● **What the task asks**
All that should come back is the lines of the data below from the one containing "which is not" to the one containing "proof-of-work and proof-of-stake.", inclusive, exactly as they stand.

(Excerpts from a dataset)
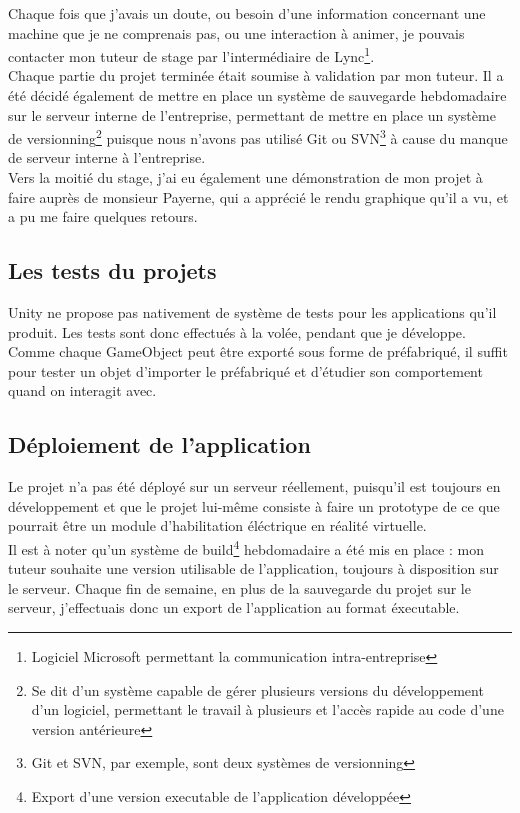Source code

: \documentclass[a4paper]{article}
\begin{document}
    Chaque fois que j'avais un doute, ou besoin d'une information concernant une machine que je ne comprenais pas, ou une interaction à animer, je pouvais contacter mon tuteur de stage par l'intermédiaire de Lync\footnote{Logiciel Microsoft permettant la communication intra-entreprise}. \\

    Chaque partie du projet terminée était soumise à validation par mon tuteur. Il a été décidé également de mettre en place un système de sauvegarde hebdomadaire sur le serveur interne de l'entreprise, permettant de mettre en place un système de versionning\footnote{Se dit d'un système capable de gérer plusieurs versions du développement d'un logiciel, permettant le travail à plusieurs et l'accès rapide au code d'une version antérieure} puisque nous n'avons pas utilisé Git ou SVN\footnote{Git et SVN, par exemple, sont deux systèmes de versionning} à cause du manque de serveur interne à l'entreprise. \\

    Vers la moitié du stage, j'ai eu également une démonstration de mon projet à faire auprès de monsieur Payerne, qui a apprécié le rendu graphique qu'il a vu, et a pu me faire quelques retours. \\

    \subsection{Les tests du projets}

    Unity ne propose pas nativement de système de tests pour les applications qu'il produit. Les tests sont donc effectués à la volée, pendant que je développe. Comme chaque GameObject peut être exporté sous forme de préfabriqué, il suffit pour tester un objet d'importer le préfabriqué et d'étudier son comportement quand on interagit avec.

    \subsection{Déploiement de l'application}
   
    Le projet n'a pas été déployé sur un serveur réellement, puisqu'il est toujours en développement et que le projet lui-même consiste à faire un prototype de ce que pourrait être un module d'habilitation éléctrique en réalité virtuelle. \\

    Il est à noter qu'un système de build\footnote{Export d'une version executable de l'application développée} hebdomadaire a été mis en place : mon tuteur souhaite une version utilisable de l'application, toujours à disposition sur le serveur. Chaque fin de semaine, en plus de la sauvegarde du projet sur le serveur, j'effectuais donc un export de l'application au format éxecutable. \\
    
\end{document}
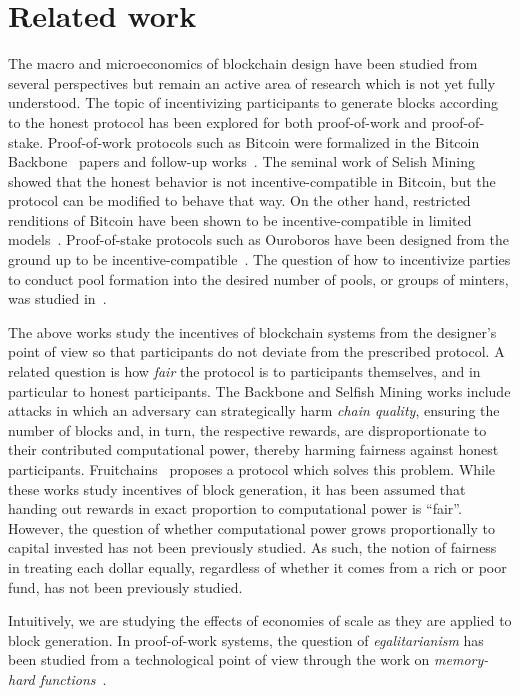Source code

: \section{Related work}\label{sec:related}
The macro and microeconomics of blockchain design have
been studied from several perspectives but remain an active area of research
which is not yet fully understood. The topic of incentivizing participants to
generate blocks according to the honest protocol has been explored for both
proof-of-work and proof-of-stake. Proof-of-work protocols such as Bitcoin were
formalized in the Bitcoin Backbone~\cite{EC:GarKiaLeo15,C:GarKiaLeo17} papers and
follow-up works~\cite{pass}. The seminal work of Selish Mining~\cite{selfish}
showed that the honest behavior is not incentive-compatible in Bitcoin, but the
protocol can be modified to behave that way. On the other hand, restricted
renditions of Bitcoin have been shown to be incentive-compatible in limited
models~\cite{tselekounis-kiayias}. Proof-of-stake protocols such as Ouroboros
have been designed from the ground up to be
incentive-compatible~\cite{ouroboros}. The question of how to incentivize
parties to conduct pool formation into the desired number of pools, or groups of minters, was studied
in~\cite{stouka-koutsoupias-kiayias}.

The above works study the incentives of blockchain systems from the designer's
point of view so that participants do not deviate from the prescribed protocol.
A related question is how \emph{fair} the protocol is to participants
themselves, and in particular to honest participants. The Backbone and Selfish
Mining works include attacks in which an adversary can strategically harm
\emph{chain quality}, ensuring the number of blocks and, in turn, the respective
rewards, are disproportionate to their contributed computational power, thereby
harming fairness against honest participants. Fruitchains~\cite{fruitchains}
proposes a protocol which solves this problem.
While these works study incentives of block generation, it has been
assumed that handing out rewards in exact proportion to computational power is
``fair''. However, the question of whether computational power grows proportionally
to capital invested has not been previously studied. As such, the notion of
fairness in treating each dollar equally, regardless of whether it comes from a
rich or poor fund, has not been previously studied.

Intuitively, we are studying the effects of economies of scale as they are
applied to block generation.
In proof-of-work systems, the question of \emph{egalitarianism} has been studied
from a technological point of view through the work on \emph{memory-hard functions}~\cite{pebbling}.

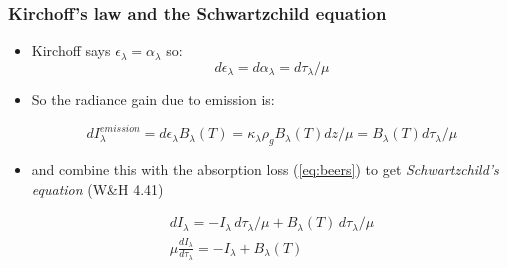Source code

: \documentclass[hyperref={colorlinks=true,linkcolor=blue,urlcolor=blue},numbers]{beamer}
\newcommand{\rad}{%
   \ensuremath{I}
}
\begin{document}
\begin{frame}
  \frametitle{ Kirchoff's law and the Schwartzchild equation}

  \begin{itemize}
  \item Kirchoff says $\epsilon_\lambda = \alpha_\lambda$ so:
    \begin{equation*}
      d\epsilon_\lambda =  d\alpha_\lambda=d\tau_\lambda/\mu
    \end{equation*}

  \item So the radiance gain due to emission is:

    \begin{equation*}
  \label{eq:emission}
  d\rad_\lambda^{emission} = d\epsilon_\lambda B_\lambda (T) = \kappa_\lambda \rho_g  B_\lambda (T) dz/ \mu = B_\lambda(T) d \tau_\lambda /\mu
    \end{equation*}


  \item and combine this with the absorption loss (\ref{eq:beers}) to get \textit{Schwartzchild's equation} (W\&H  4.41)

\begin{gather*}
  \label{eq:schwart2}
   d\rad_\lambda = -\rad_\lambda\, d\tau_\lambda/\mu + B_\lambda (T)\, d\tau_\lambda/\mu \\
  \mu \frac{d\rad_\lambda}{d\tau_\lambda} = -\rad_\lambda + B_\lambda (T)
\end{gather*}


  \end{itemize}

\end{frame}
\end{document}
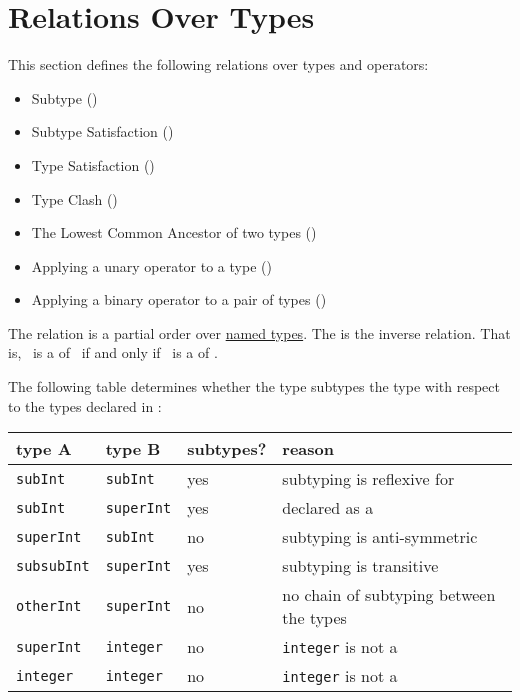 \section{Relations Over Types\label{sec:RelationsOnTypes}}
This section defines the following relations over types and operators:
\begin{itemize}
  \item Subtype ()
  \item Subtype Satisfaction ()
  \item Type Satisfaction ()
  \item Type Clash ()
  \item The Lowest Common Ancestor of two types ()
  \item Applying a unary operator to a type ()
  \item Applying a binary operator to a pair of types ()
\end{itemize}

\hypertarget{def-supertypeterm}{}
The \emph{\subtypeterm} relation is a partial order over \underline{named types}.
The \emph{\supertypeterm} is the inverse relation.
That is, \tty\ is a \supertypeterm{} of \tsy\ if and only if \tsy\ is a \subtypeterm{} of \tty.

The following table determines whether the type \vAbf{}
subtypes the type \vBbf{} with respect to the types
declared in :\\
\begin{tabular}{llll}
  \textbf{type A} & \textbf{type B}   & \textbf{subtypes?}  & \textbf{reason}\\
\hline
  \texttt{subInt}     & \texttt{subInt}   & yes             & subtyping is reflexive for \namedtypesterm{}\\
  \texttt{subInt}     & \texttt{superInt} & yes             & declared as a \subtypeterm{}\\
  \texttt{superInt}   & \texttt{subInt}   & no              & subtyping is anti-symmetric\\
  \texttt{subsubInt}  & \texttt{superInt} & yes             & subtyping is transitive\\
  \texttt{otherInt}   & \texttt{superInt} & no              & no chain of subtyping between the types\\
  \texttt{superInt}   & \texttt{integer}  & no              & \texttt{integer} is not a \namedtypeterm{}\\
  \texttt{integer}    & \texttt{integer}  & no              & \texttt{integer} is not a \namedtypeterm{}\\
\end{tabular}

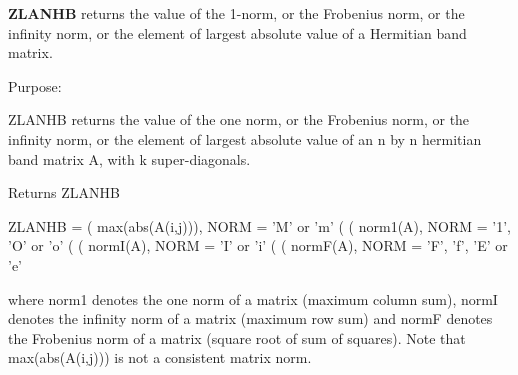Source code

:{\bfseries Z\+L\+A\+N\+H\+B} returns the value of the 1-\/norm, or the Frobenius norm, or the infinity norm, or the element of largest absolute value of a Hermitian band matrix. 

 \begin{DoxyParagraph}{Purpose\+: }
\begin{DoxyVerb} ZLANHB  returns the value of the one norm,  or the Frobenius norm, or
 the  infinity norm,  or the element of  largest absolute value  of an
 n by n hermitian band matrix A,  with k super-diagonals.\end{DoxyVerb}

\end{DoxyParagraph}
\begin{DoxyReturn}{Returns}
Z\+L\+A\+N\+H\+B \begin{DoxyVerb}    ZLANHB = ( max(abs(A(i,j))), NORM = 'M' or 'm'
             (
             ( norm1(A),         NORM = '1', 'O' or 'o'
             (
             ( normI(A),         NORM = 'I' or 'i'
             (
             ( normF(A),         NORM = 'F', 'f', 'E' or 'e'

 where  norm1  denotes the  one norm of a matrix (maximum column sum),
 normI  denotes the  infinity norm  of a matrix  (maximum row sum) and
 normF  denotes the  Frobenius norm of a matrix (square root of sum of
 squares).  Note that  max(abs(A(i,j)))  is not a consistent matrix norm.\end{DoxyVerb}
 
\end{DoxyReturn}

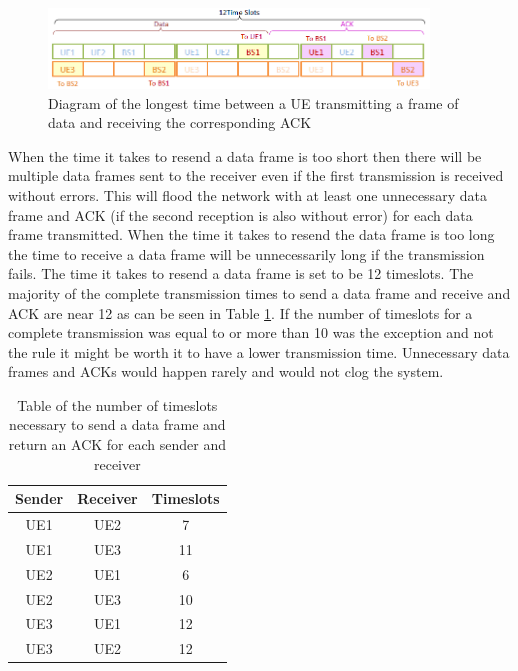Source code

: \begin{figure}[ht]
    \centering
    \includegraphics[width=0.9\textwidth]{ACK_timeout_long.PNG}
    \caption{Diagram of the longest time between a UE transmitting a frame of data and receiving the corresponding ACK}
    \label{fig:ACKtimelong}
\end{figure}

When the time it takes to resend a data frame is too short then there will be multiple data frames sent to the receiver even if the first transmission is received without errors. This will flood the network with at least one unnecessary data frame and ACK (if the second reception is also without error) for each data frame transmitted. When the time it takes to resend the data frame is too long the time to receive a data frame will be unnecessarily long if the transmission fails. The time it takes to resend a data frame is set to be 12 timeslots. The majority of the complete transmission times to send a data frame and receive and ACK are near 12 as can be seen in Table \ref{tab:ACKtime}. If the number of timeslots for a complete transmission was equal to or more than 10 was the exception and not the rule it might be worth it to have a lower transmission time. Unnecessary data frames and ACKs would happen rarely and would not clog the system. 

\begin{table}[ht]
	\centering
		\begin{tabular}{| c | c | c | }
		\hline                       
		Sender & Receiver & Timeslots\\
		\hline
			UE1 & UE2 & 7\\
			UE1 & UE3 & 11\\
			UE2 & UE1 & 6\\
			UE2 & UE3 & 10\\
			UE3 & UE1 & 12\\
			UE3 & UE2 & 12\\
			
		\hline
		\end{tabular}
	\caption{Table of the number of timeslots necessary to send a data frame and return an ACK for each sender and receiver}
	\label{tab:ACKtime}
\end{table}



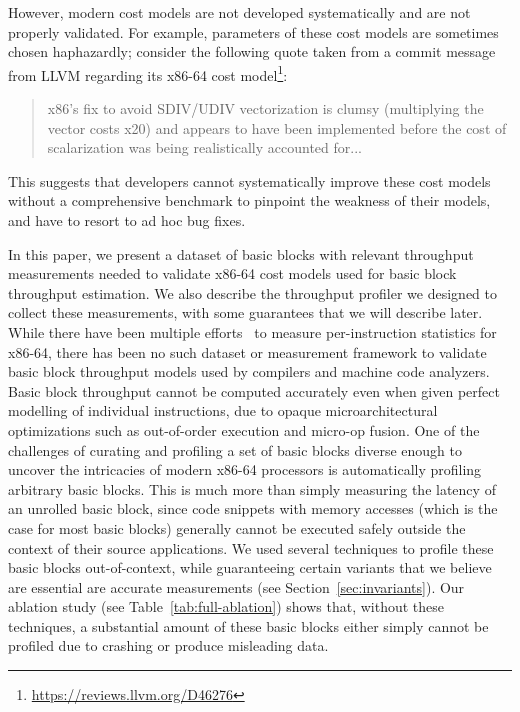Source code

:However, modern cost models are not developed systematically and are not properly validated.
For example, parameters of these cost models 
are sometimes chosen haphazardly;
consider the following quote taken from a commit message from LLVM\cite{llvm}
regarding its x86-64 cost model\footnote{
\url{https://reviews.llvm.org/D46276}
}:
\begin{quote}
x86's fix to avoid SDIV/UDIV vectorization is clumsy
(multiplying the vector costs x20)
and appears to have been implemented before the cost of
scalarization was being realistically accounted for...
\end{quote}
This suggests that
developers cannot systematically improve these cost models
without a comprehensive benchmark to pinpoint the weakness of their models,
and have to resort to ad hoc bug fixes.

In this paper, we present a dataset
of basic blocks with relevant throughput measurements needed to validate x86-64 cost models used for
basic block throughput estimation. 
We also describe the throughput profiler we designed to collect these measurements,
with some guarantees that we will describe later.
While there have been multiple efforts~\cite{agner,uops,exegesis} to measure per-instruction
statistics for x86-64,
there has been no such dataset or measurement framework to validate basic block throughput models used by
compilers and machine code analyzers.
Basic block throughput cannot be computed accurately even when given perfect modelling of individual instructions,
due to opaque microarchitectural optimizations such as out-of-order execution and micro-op fusion.
One of the challenges of curating and profiling a set of basic blocks diverse enough to
uncover the intricacies of modern x86-64 processors is automatically profiling arbitrary
basic blocks.
This is much more than simply measuring the latency of an unrolled basic block,
since code snippets with memory accesses (which is the case for most basic blocks)
generally cannot be executed safely
outside the context of their source applications.
We used several techniques to profile these basic blocks out-of-context,
while guaranteeing certain variants that we believe are essential are accurate measurements (see Section~\ref{sec:invariants}).
Our ablation study (see Table~\ref{tab:full-ablation}) shows that, without these techniques,
a substantial amount of these basic blocks either simply cannot be profiled due to crashing
or produce misleading data.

● **Written response**
which is not yet fully understood. The topic of incentivizing participants to
generate blocks according to the honest protocol has been explored for both
proof-of-work and proof-of-stake. Proof-of-work protocols such as Bitcoin were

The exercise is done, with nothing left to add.